→ **Directions for this task**
Copy out exactly the stretch of the listing below that begins at the line containing "- **Параметри**: _переадресації_" and ends at the line containing "- **Userid**: користувач, який", and copy nothing outside it.

→ **Supplied data**
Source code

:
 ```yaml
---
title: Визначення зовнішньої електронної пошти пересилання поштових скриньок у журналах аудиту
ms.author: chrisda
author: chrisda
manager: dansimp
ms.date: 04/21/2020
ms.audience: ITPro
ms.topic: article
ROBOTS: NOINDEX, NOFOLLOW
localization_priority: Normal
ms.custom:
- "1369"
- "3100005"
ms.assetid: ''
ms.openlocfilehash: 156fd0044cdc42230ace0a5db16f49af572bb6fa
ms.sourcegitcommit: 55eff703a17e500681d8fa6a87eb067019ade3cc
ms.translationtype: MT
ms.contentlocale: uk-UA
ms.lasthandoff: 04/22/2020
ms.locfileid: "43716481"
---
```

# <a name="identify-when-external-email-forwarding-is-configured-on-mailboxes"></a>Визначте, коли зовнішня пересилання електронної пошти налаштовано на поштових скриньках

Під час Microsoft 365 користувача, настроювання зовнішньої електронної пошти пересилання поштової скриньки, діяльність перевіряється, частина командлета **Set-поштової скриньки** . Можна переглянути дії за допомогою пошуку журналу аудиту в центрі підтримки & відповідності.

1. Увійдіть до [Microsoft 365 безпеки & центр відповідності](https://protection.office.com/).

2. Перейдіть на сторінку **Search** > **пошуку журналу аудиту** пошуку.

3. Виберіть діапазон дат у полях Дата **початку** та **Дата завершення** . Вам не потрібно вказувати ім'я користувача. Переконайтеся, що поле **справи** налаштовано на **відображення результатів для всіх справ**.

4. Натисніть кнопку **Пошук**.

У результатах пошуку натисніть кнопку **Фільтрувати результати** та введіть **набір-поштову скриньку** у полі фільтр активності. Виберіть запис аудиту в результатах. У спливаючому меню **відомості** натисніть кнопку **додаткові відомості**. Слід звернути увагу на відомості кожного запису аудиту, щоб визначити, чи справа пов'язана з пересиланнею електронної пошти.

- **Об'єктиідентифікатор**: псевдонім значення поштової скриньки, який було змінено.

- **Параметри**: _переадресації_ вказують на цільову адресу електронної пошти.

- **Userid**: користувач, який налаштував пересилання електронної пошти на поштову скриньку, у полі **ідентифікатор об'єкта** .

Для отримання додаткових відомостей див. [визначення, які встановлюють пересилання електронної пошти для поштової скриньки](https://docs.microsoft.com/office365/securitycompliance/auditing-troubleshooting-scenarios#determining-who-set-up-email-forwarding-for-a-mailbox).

→ **Solution**
- **Параметри**: _переадресації_ вказують на цільову адресу електронної пошти.

- **Userid**: користувач, який налаштував пересилання електронної пошти на поштову скриньку, у полі **ідентифікатор об'єкта** .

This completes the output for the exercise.